Metrics Plugin Architecture

Metrics in DC/OS 1.12 and newer versions are based on Telegraf. Telegraf metrics are the internal representation used to model data during processing. Telegraf provides an agent-based service that runs on each master and agent node in a DC/OS cluster. By default, Telegraf gathers metrics from all of the processes running on the same node, processes them, then sends the collected information to a central metrics database. Telegraf has a plugin-driven architecture. The plugin architecture enables Telegraf to collect information from a supported input plugin and write results to a supported output plugin. The plugins are compiled into the Telegraf binary for execution, and you can selectively enable and customize plugins using configuration file options. A single instance of Telegraf is seen in Figure 1.
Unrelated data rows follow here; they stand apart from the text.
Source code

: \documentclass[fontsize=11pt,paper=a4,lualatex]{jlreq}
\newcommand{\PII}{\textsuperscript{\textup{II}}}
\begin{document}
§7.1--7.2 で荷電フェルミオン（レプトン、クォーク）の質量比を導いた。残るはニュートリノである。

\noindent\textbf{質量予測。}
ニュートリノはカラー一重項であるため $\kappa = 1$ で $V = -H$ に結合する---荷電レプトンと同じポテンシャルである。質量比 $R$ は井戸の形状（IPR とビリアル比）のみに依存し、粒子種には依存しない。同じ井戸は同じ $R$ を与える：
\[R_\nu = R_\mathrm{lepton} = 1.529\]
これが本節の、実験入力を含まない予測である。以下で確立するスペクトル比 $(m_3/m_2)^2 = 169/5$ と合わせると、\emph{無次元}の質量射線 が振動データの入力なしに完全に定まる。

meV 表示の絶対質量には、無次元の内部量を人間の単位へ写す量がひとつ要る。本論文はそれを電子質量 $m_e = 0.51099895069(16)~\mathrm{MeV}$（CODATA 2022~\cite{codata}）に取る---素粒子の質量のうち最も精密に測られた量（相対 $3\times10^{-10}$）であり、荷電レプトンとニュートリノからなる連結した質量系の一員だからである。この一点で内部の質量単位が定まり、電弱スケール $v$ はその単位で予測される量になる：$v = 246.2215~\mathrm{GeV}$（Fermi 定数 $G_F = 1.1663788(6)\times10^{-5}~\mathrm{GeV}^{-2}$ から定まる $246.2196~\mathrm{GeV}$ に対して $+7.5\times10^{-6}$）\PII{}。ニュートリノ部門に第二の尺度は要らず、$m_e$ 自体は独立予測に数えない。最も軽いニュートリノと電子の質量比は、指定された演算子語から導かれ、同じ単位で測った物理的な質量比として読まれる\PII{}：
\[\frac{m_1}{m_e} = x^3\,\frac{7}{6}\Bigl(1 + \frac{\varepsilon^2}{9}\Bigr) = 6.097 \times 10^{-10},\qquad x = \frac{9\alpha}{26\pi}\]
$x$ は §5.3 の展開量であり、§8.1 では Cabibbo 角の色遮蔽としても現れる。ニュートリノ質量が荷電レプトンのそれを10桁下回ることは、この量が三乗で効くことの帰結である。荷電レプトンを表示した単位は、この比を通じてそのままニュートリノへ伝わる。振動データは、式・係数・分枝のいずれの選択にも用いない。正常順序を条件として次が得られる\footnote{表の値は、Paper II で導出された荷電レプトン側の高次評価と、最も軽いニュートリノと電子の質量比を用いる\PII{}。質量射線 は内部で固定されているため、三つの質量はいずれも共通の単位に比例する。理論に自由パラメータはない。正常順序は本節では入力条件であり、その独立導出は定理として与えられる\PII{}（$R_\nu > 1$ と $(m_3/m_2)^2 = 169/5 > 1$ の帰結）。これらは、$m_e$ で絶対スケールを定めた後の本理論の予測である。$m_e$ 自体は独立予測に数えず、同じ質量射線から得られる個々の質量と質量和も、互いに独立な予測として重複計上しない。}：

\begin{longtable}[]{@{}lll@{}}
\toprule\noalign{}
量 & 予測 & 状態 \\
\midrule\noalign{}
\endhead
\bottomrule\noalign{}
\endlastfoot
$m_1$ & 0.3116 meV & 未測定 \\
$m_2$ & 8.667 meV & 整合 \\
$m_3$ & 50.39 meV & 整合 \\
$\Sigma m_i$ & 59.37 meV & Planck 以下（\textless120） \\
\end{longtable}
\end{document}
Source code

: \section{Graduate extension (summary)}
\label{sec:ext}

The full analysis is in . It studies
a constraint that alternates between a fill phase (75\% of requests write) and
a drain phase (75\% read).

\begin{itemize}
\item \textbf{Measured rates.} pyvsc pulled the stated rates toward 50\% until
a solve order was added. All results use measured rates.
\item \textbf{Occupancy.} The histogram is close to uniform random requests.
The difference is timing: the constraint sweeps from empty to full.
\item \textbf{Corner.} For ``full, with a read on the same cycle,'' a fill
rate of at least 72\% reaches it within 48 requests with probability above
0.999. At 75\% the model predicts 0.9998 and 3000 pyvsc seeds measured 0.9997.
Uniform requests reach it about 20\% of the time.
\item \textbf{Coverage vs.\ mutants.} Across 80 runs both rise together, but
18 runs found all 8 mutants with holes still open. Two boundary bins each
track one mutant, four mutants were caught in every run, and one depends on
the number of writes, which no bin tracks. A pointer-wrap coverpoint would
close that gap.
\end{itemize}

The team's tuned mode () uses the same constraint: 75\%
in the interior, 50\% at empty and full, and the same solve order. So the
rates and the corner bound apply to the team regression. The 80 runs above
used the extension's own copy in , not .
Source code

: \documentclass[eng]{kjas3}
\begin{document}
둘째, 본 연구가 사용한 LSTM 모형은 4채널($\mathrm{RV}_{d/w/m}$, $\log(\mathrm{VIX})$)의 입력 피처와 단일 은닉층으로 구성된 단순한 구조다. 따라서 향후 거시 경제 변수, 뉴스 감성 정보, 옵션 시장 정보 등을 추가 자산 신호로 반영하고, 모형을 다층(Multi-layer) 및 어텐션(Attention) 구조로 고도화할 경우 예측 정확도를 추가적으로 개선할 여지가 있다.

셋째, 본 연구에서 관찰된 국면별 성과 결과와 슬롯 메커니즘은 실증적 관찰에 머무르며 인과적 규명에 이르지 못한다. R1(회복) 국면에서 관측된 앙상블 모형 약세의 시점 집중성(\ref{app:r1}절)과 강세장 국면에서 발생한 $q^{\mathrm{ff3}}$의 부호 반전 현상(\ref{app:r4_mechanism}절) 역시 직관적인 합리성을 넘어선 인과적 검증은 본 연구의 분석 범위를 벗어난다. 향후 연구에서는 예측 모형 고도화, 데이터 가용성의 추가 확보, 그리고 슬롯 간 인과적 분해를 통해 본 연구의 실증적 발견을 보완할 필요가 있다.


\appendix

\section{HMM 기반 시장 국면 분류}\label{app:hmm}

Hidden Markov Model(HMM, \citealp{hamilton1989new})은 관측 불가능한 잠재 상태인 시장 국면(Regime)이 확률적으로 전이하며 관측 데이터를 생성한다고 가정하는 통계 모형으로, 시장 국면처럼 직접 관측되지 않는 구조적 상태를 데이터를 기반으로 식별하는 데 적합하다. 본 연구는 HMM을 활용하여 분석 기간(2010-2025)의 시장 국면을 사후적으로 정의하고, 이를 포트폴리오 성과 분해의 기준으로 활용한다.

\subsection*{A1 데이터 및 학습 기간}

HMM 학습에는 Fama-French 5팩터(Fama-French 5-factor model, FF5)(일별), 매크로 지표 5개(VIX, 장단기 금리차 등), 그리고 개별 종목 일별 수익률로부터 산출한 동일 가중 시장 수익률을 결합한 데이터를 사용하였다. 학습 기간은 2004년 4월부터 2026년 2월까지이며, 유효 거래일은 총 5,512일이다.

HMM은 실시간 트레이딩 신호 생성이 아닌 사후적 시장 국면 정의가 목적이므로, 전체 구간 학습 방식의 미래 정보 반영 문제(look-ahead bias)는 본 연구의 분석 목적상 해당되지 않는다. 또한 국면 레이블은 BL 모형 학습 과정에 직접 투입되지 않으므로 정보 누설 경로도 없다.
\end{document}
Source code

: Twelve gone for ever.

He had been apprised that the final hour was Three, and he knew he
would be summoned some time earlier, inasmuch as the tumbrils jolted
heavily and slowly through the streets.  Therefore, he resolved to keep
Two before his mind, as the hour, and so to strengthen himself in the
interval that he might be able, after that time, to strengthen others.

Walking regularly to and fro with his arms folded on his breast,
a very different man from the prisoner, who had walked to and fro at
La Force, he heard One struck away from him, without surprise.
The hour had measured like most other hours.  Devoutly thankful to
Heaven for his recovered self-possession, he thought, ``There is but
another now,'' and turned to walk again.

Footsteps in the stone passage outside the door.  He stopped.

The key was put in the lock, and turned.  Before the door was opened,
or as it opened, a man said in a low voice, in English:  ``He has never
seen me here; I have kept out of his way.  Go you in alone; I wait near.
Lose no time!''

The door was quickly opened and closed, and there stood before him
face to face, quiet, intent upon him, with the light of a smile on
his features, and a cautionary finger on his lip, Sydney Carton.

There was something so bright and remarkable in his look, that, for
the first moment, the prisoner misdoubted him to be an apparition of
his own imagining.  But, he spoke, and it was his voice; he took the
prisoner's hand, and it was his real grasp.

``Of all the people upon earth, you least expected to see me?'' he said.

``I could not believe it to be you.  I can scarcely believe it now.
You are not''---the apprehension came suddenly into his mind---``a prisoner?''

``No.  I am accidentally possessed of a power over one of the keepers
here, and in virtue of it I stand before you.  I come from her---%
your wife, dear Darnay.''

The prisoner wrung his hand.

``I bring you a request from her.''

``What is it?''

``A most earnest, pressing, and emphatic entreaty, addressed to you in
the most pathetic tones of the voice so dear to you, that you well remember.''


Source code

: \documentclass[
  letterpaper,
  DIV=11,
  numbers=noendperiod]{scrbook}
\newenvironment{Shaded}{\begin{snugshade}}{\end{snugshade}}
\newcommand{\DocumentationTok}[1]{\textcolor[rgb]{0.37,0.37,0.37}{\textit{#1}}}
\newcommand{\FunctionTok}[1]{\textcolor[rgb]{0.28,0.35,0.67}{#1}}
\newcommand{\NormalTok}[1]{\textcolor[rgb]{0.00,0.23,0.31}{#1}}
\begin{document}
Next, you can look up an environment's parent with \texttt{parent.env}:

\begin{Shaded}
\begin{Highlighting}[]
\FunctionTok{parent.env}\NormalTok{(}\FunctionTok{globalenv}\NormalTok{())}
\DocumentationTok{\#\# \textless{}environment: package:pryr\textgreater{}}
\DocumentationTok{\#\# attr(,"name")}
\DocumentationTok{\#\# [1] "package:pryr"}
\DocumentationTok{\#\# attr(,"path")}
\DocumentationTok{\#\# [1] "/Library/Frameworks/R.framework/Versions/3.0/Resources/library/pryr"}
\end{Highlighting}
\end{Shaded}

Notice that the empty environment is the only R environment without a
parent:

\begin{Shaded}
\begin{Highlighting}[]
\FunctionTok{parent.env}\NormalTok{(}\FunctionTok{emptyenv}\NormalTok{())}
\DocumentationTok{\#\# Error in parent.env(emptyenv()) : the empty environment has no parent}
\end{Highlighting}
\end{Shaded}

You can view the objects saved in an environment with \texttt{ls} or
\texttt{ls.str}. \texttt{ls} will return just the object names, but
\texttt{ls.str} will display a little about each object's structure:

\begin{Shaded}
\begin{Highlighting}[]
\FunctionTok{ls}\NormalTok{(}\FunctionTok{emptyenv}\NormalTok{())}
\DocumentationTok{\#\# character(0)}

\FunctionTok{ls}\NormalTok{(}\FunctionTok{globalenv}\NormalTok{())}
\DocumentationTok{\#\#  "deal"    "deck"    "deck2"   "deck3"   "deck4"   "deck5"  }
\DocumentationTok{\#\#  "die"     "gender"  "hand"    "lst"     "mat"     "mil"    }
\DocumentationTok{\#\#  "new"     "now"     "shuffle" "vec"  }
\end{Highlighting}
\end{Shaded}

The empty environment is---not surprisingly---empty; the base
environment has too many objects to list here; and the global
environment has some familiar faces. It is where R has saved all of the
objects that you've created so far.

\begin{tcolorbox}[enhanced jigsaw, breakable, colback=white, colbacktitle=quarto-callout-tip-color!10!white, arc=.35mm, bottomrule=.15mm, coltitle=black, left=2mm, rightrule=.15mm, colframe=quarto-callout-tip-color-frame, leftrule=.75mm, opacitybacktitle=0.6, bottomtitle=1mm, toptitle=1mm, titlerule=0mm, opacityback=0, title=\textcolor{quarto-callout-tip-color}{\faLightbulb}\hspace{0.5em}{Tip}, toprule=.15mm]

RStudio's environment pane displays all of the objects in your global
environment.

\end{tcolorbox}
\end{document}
Single instance of Telegraf

Figure 1. A single instance of Telegraf

By default, DC/OS enables the following Telegraf plugins:

system input plugin collects information about the node, for example, CPU, memory, and disk usage.
statsd input plugin collects statsd metrics from DC/OS components.
prometheus input plugin collects metrics from DC/OS components and mesos tasks.
mesos input plugin collects metrics about the mesos process itself.
dcos_statsd input plugin starts a new statsd server for each mesos task.
dcos_containers collects resource information about containers from the mesos process.
override plugin is used to add node-level metadata, for example, the cluster name.
dcos_metadata plugin is used to add task-level metadata, for example, the executor name and task name.
dcos_metrics output plugin serves the dcos-metrics JSON API, which is used by the CLI.
prometheus_client output plugin serves metrics in Prometheus format.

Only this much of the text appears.